= Instituto Lingüístico de Verano (Mexico) =

Non-profit organization in Mexico

The Instituto Lingüístico de Verano A.C. (abbreviated ILV, in Summer Institute of Linguistics (in Mexico)) is a non-profit organization incorporated in Mexico with the legal status of a civil association (Asociación Civil). It is the affiliate body in Mexico to the overarching parent organization SIL Global, a worldwide U.S.-based evangelical Protestant organization that sponsors the study, documentation and development of indigenous and minority languages across the world. ILV in Mexico was formally established in 1948, with a stated focus on the study and documentation of the indigenous languages of Mexico and involvement with Mexico's indigenous peoples' affairs generally. The Institute publishes dictionaries, grammars and other literacy and education materials in many of the indigenous languages, and it is also a sponsor of language workshops, presentations and conferences. As a body with ongoing degrees of association and sponsorship of Christian missionary activities and goals, ILV also works to produce translations of Biblical texts in local languages.

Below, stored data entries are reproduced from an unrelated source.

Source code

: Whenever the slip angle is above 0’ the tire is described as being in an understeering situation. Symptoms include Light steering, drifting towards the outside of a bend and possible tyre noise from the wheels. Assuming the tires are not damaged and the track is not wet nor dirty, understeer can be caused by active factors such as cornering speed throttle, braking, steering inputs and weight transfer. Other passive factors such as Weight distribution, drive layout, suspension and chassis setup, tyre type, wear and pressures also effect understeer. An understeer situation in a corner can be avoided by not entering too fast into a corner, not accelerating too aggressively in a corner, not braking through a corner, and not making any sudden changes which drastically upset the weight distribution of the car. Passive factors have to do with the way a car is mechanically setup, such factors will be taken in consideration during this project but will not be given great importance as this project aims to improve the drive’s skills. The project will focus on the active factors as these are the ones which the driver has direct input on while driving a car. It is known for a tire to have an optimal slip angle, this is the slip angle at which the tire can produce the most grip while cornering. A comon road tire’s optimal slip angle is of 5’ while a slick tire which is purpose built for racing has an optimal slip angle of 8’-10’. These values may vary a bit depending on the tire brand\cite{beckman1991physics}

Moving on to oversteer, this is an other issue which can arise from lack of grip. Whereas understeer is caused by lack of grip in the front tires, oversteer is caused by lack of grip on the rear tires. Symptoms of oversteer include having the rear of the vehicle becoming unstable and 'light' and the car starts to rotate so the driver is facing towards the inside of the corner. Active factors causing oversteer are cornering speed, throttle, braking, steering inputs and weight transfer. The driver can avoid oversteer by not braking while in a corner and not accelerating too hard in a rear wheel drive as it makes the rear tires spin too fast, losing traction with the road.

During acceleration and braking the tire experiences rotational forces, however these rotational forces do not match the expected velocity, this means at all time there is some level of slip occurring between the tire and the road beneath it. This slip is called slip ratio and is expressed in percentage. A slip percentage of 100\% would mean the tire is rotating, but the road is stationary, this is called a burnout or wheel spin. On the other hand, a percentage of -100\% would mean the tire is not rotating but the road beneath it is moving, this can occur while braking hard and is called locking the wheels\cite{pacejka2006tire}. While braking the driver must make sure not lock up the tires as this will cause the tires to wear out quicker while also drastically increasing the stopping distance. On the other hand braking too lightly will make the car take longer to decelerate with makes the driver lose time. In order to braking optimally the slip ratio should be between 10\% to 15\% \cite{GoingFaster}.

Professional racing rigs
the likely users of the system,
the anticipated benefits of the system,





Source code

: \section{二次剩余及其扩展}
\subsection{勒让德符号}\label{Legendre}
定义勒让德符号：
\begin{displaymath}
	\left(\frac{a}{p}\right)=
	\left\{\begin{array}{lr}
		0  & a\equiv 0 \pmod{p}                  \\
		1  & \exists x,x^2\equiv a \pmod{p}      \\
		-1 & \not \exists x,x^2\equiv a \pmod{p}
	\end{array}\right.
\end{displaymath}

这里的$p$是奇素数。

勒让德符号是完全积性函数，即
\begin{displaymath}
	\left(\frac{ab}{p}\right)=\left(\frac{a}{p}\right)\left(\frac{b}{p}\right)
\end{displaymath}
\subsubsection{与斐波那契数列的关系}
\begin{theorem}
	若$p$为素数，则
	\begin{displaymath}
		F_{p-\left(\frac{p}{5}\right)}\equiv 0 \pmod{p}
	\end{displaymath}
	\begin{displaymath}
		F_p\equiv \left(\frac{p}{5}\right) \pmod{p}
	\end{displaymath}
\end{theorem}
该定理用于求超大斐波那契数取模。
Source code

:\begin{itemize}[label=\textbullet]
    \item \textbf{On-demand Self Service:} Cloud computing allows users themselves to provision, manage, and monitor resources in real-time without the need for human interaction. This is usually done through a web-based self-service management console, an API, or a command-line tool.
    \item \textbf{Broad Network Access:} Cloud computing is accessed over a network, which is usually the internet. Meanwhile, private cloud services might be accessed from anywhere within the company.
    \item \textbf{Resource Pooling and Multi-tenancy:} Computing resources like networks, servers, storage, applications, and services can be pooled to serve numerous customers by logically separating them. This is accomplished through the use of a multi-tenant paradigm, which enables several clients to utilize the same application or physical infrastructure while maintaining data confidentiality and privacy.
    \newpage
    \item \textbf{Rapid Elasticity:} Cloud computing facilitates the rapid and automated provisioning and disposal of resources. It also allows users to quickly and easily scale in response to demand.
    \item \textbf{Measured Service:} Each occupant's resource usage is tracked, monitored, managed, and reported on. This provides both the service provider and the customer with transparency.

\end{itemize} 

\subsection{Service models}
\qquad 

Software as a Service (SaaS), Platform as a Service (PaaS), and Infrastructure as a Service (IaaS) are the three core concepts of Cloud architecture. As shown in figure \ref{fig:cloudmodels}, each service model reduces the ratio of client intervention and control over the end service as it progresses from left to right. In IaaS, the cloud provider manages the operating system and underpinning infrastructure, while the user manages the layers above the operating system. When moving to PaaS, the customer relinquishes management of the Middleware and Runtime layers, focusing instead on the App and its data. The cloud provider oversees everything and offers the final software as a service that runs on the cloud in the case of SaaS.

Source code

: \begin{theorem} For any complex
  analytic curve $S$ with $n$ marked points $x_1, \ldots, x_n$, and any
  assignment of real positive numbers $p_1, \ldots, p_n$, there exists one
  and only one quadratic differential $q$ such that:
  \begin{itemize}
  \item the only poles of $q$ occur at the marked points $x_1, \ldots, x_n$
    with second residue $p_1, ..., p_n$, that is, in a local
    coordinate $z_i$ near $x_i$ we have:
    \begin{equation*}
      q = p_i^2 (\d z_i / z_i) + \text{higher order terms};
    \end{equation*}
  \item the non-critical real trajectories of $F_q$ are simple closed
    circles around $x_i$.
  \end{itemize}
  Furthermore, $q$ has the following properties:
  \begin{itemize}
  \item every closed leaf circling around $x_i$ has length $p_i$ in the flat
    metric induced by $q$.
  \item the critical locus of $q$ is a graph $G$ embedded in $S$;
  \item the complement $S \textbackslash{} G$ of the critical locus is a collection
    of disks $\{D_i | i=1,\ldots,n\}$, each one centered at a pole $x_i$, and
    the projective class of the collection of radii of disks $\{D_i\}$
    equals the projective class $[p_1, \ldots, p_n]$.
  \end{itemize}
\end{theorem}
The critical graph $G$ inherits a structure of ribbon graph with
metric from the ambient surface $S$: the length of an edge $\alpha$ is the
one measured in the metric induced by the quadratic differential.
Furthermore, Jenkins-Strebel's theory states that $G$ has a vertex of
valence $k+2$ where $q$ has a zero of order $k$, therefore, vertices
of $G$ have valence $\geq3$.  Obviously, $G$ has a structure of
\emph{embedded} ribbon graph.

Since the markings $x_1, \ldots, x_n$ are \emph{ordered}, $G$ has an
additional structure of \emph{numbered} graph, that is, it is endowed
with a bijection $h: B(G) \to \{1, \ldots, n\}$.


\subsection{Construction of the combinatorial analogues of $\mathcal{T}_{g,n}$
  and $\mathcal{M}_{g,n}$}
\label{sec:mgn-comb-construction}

While its work in linguistics and cultural anthropology has been lauded and recognized as substantial and positive contributions in many quarters, some of the ILV's activities have also attracted criticism and controversy with a number of anthropologists and other commentators severely criticizing its relations with Evangelical proselytism, and also alleging political involvement, pro-U.S. stance and acculturation policies.